Un salto temporale porta lo spettatore nella metà degli anni Novanta, a Roma, nel quartiere multietnico Esquilino

Gabriele Mainetti torna sul grande schermo con il suo terzo film e lo fa in grande stile, portando il Kung-Fu nella Città Eterna. La città proibita fonde insieme cultura e tradizione cinese con la malavita e la bellezza di Roma. Questo viaggio inizia in Cina, nel 1979, dove una legge prevede che per ogni famiglia sia possibile avere solamente un figlio. Tuttavia, due genitori sfuggono a questo obbligo, mettendo al mondo due sorelle, Mei e Yun. Mei, però, è obbligata a nascondersi costantemente e a rimanere nell’ombra per evitare che l’intera famiglia venga processata e punita. Un salto temporale, poi, porta lo spettatore nella metà degli anni Novanta, a Roma e più precisamente nel quartiere multietnico Esquilino.

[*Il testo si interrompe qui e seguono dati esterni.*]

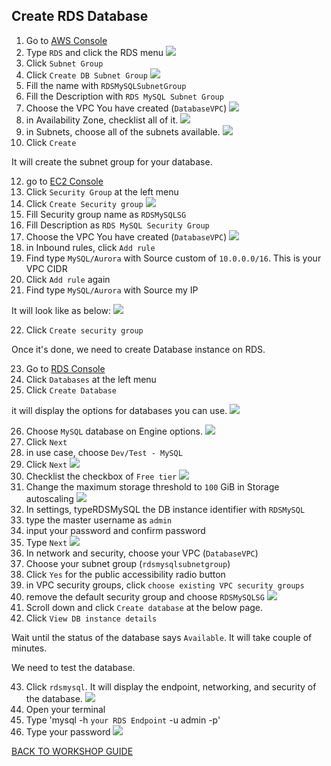 ## Create RDS Database

1. Go to [AWS Console](https://console.aws.amazon.com/console/home?region=us-east-1#)
2. Type `RDS` and click the RDS menu
    ![](../../images/Migration/CreateRDS/2.png)
3. Click `Subnet Group`
4. Click `Create DB Subnet Group`
    ![](../../images/Migration/CreateRDS/4.png)
5. Fill the name with `RDSMySQLSubnetGroup`
6. Fill the Description with `RDS MySQL Subnet Group`
7. Choose the VPC You have created (`DatabaseVPC`)
    ![](../../images/Migration/CreateRDS/7.png)
8. in Availability Zone, checklist all of it.
    ![](../../images/Migration/CreateRDS/8.png)
9. in Subnets, choose all of the subnets available.
    ![](../../images/Migration/CreateRDS/9.png)
10. Click `Create`

It will create the subnet group for your database.

12. go to [EC2 Console](https://console.aws.amazon.com/ec2/v2/home?region=us-east-1#)
13. Click `Security Group` at the left menu
14. Click `Create Security group`
    ![](../../images/Migration/CreateRDS/14.png)
15. Fill Security group name as `RDSMySQLSG`
16. Fill Description as `RDS MySQL Security Group`
17. Choose the VPC You have created (`DatabaseVPC`)
    ![](../../images/Migration/CreateRDS/17.png)
18. in Inbound rules, click `Add rule`
19. Find type `MySQL/Aurora` with Source custom of `10.0.0.0/16`. This is your VPC CIDR
20. Click `Add rule` again
21. Find type `MySQL/Aurora` with Source my IP

It will look like as below:
    ![](../../images/Migration/CreateRDS/21.png)

22. Click `Create security group`

Once it's done, we need to create Database instance on RDS.

23. Go to [RDS Console](https://console.aws.amazon.com/rds/home?region=us-east-1#)
24. Click `Databases` at the left menu
25. Click `Create Database`

it will display the options for databases you can use.
    ![](../../images/Migration/CreateRDS/25.png)

26. Choose `MySQL` database on Engine options.
    ![](../../images/Migration/CreateRDS/26.png)
27. Click `Next`
28. in use case, choose `Dev/Test - MySQL`
29. Click `Next`
    ![](../../images/Migration/CreateRDS/29.png)
30. Checklist the checkbox of `Free tier`
    ![](../../images/Migration/CreateRDS/30.png)
31. Change the maximum storage threshold to `100` GiB in Storage autoscaling
    ![](../../images/Migration/CreateRDS/31.png)
32. In settings, typeRDSMySQL the DB instance identifier with `RDSMySQL`
33. type the master username as `admin`
34. input your password and confirm password
35. Type `Next`
    ![](../../images/Migration/CreateRDS/35.png)
36. In network and security, choose your VPC (`DatabaseVPC`)
37. Choose your subnet group (`rdsmysqlsubnetgroup`)
38. Click `Yes` for the public accessibility radio button
39. in VPC security groups, click `choose existing VPC security groups`
40. remove the default security group and choose `RDSMySQLSG`
    ![](../../images/Migration/CreateRDS/40.png)
41. Scroll down and click `Create database` at the below page.
42. Click `View DB instance details`

Wait until the status of the database says `Available`. It will take couple of minutes.

We need to test the database.

43. Click `rdsmysql`. It will display the endpoint, networking, and security of the database.
    ![](../../images/Migration/CreateRDS/43.png)
44. Open your terminal
45. Type 'mysql -h `your RDS Endpoint` -u admin -p'
46. Type your password
    ![](../../images/Migration/CreateRDS/46.png)

[BACK TO WORKSHOP GUIDE](../../README.md)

Mei giunge nel ristorante cinese ‘La città proibita’ con l’intento di cercare la sorella maggiore, recatasi in Italia e diventata, ormai, una prostituta. Il destino di Mei si incrocerà con quello di Marcello, giovane cuoco in un ristorante rivale di cucina tradizionale romana, rimasto insieme alla madre Lorena a gestire il locale dopo la sparizione di suo padre Alfredo. Annibale, un amico fraterno di Alfredo, cerca di dare loro una mano, anche perché detesta il proprietario di La città proibita e i tentativi degli immigrati di diventare “padroni in casa sua”. Mainetti costruisce un film action, dai tratti velatamente comedy, che invita lo spettatore a riflettere su determinate tematiche che affliggono la società contemporanea.

Fonte: Mymovies

La questione dell’immigrato e della sete di potere è ben evidente e si dipana all’interno di una società corrotta, che vede il prossimo come un nemico da sottomettere e umiliare. Una città cosmopolita come Roma diventa, dunque, la terza protagonista de La città proibita, rafforzando da un lato la bellezza del luogo e dall’altro le problematiche legate ad una lotta di classe e razziale che, ancora oggi, sembra essere una ferita aperta della cultura italiana, ma non solo. La pellicola intrattiene e fa riflettere, grazie anche a movimenti di camera rapidi e articolati che seguono le movenze e le lotte all’interno delle quali la protagonista è coinvolta.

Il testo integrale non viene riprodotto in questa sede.